Travail dominical : le casse-tête du salaire

Les Echos, 09/07/09

Les mêmes contraintes, mais pas les mêmes contreparties : c’est, pour les salariés, tout le paradoxe de la proposition de loi Mallié sur le travail dominical, en cours d’examen à l’Assemblée. Dans sa volonté de mettre fin à « la jungle des dérogations » et de clarifier des situations « absurdes », le gouvernement prend le risque d’instaurer un système à deux vitesses, dont la lisibilité et la justification ont continué hier à être au coeur du débat parlementaire.

Le texte institue en effet une nette inégalité entre salariés, selon leur lieu de travail. Pour ceux des« Périmètres urbains de consommation exceptionnelle » (Puce), le travail dominical sera basé sur le volontariat et entraînera obli ga toire- ment des revalorisations salariales, par accord ou par référendum interne. A l’opposé, ceux des zones touristiques ne pourront pas refuser le travail et rien n’obligera à les payer plus.

Une équation complexe

Cette inégalité pourrait braquer l’opinion, comme l’ont bien compris les syndicats et l’opposition, qui en font un de leurs principaux angles d’attaque. L’équation est complexe, puisque l’exécutif refuse d’imposer des revalorisations salariales dans les zones touristiques : il estime que le travail dominical y est « structurel » et ne veut pas pénaliser une activité que le texte vise au contraire à développer.
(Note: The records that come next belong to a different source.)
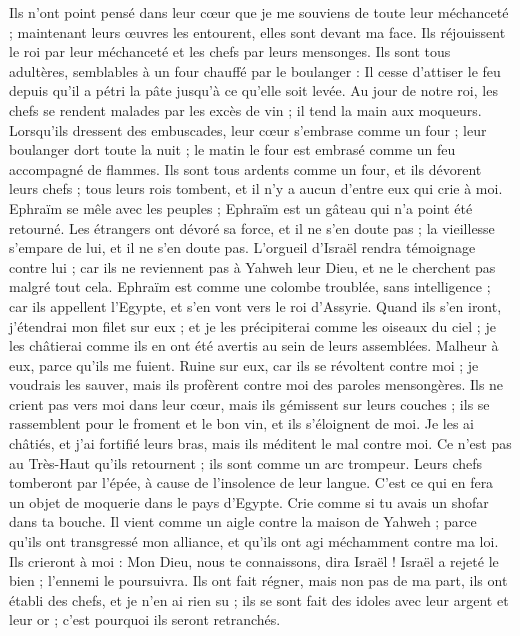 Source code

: \begin{multicols}{2}
Ils n'ont point pensé dans leur cœur que je me souviens de toute leur méchanceté ; maintenant leurs œuvres les entourent, elles sont devant ma face.
Ils réjouissent le roi par leur méchanceté et les chefs par leurs mensonges.
Ils sont tous adultères, semblables à un four chauffé par le boulanger : Il cesse d’attiser le feu depuis qu’il a pétri la pâte jusqu'à ce qu'elle soit levée.
Au jour de notre roi, les chefs se rendent malades par les excès de vin ; il tend la main aux moqueurs.
Lorsqu’ils dressent des embuscades, leur cœur s’embrase comme un four ; leur boulanger dort toute la nuit ; le matin le four est embrasé comme un feu accompagné de flammes.
Ils sont tous ardents comme un four, et ils dévorent leurs chefs ; tous leurs rois tombent, et il n'y a aucun d'entre eux qui crie à moi.
Ephraïm se mêle avec les peuples ; Ephraïm est un gâteau qui n'a point été retourné.
Les étrangers ont dévoré sa force, et il ne s’en doute pas ; la vieillesse s’empare de lui, et il ne s’en doute pas.
L'orgueil d'Israël rendra témoignage contre lui ; car ils ne reviennent pas à Yahweh leur Dieu, et ne le cherchent pas malgré tout cela.
Ephraïm est comme une colombe troublée, sans intelligence ; car ils appellent l'Egypte, et s’en vont vers le roi d'Assyrie.
Quand ils s’en iront, j'étendrai mon filet sur eux ; et je les précipiterai comme les oiseaux du ciel ; je les châtierai comme ils en ont été avertis au sein de leurs assemblées.
Malheur à eux, parce qu'ils me fuient. Ruine sur eux, car ils se révoltent contre moi ; je voudrais les sauver, mais ils profèrent contre moi des paroles mensongères.
Ils ne crient pas vers moi dans leur cœur, mais ils gémissent sur leurs couches ; ils se rassemblent pour le froment et le bon vin, et ils s’éloignent de moi.
Je les ai châtiés, et j'ai fortifié leurs bras, mais ils méditent le mal contre moi.
Ce n’est pas au Très-Haut qu’ils retournent ; ils sont comme un arc trompeur. Leurs chefs tomberont par l’épée, à cause de l’insolence de leur langue. C’est ce qui en fera un objet de moquerie dans le pays d'Egypte.
\VerseOne{}Crie comme si tu avais un shofar dans ta bouche. Il vient comme un aigle contre la maison de Yahweh ; parce qu’ils ont transgressé mon alliance, et qu’ils ont agi méchamment contre ma loi.
Ils crieront à moi : Mon Dieu, nous te connaissons, dira Israël !
Israël a rejeté le bien ; l'ennemi le poursuivra.
Ils ont fait régner, mais non pas de ma part, ils ont établi des chefs, et je n'en ai rien su ; ils se sont fait des idoles avec leur argent et leur or ; c'est pourquoi ils seront retranchés.

\end{multicols}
« Il y a aujourd’hui 180 métiers avec des dérogations de droit et 3,5 millions de salariés qui travaillent le dimanche à des conditions définies avec leur employeur. On ne peut pas venir tout remettre en cause avec des obligations. Si on demande par exemple aux loueurs de skis de doubler les salaires le dimanche, beaucoup vont mettre la clef sous la porte », explique Richard Mallié (UMP). « Ceux qui travaillent déjà ont des conventions de toute nature qui ne leur permettent peut-être pas d’être payés double, mais d’avoir des récupérations, des systèmes qui protègent leurs droits », fait aussi valoir Xavier Darcos, ministre du Travail, qui fait notamment allusion au travail saisonnier.

Des accords internes

La question reste toutefois entière pour les salariés des commerces en zones touristiques qui n’avaient pas le droit d’ouvrir le dimanche et pourront désormais le faire. Le ministère du Travail mise sur les grandes enseignes pour bâtir « naturellement » des accords internes sous la pression de leurs syndicats. « Beaucoup payent déjà double quand elles ouvrent les cinq dimanches fixés par le maire », fait-il remarquer. Certes, mais rien n’indique, comme le soulignent les syndicats, que les petits commerces, nombreux dans les zones touristiques et aux moyens plus limités, auront la même approche.

Dans ce contexte, la piste d’une solution intermédiaire tient la corde. Mardi, avec l’approbation de la commission des Affaires sociales de l’Assemblée, le Nouveau Centre a déposé des amendements rendant obligatoire l’ouverture – mais pas la conclusion, contrairement à la règle dans les Puce – de négociations sur les contreparties dans les zones et communes touristiques, comme cela s’est déjà fait (lire ci-dessous). L’idée, qui fait désormais peu ou prou consensus au sein de la majorité, serait de lancer le mouvement sans rien imposer pour autant.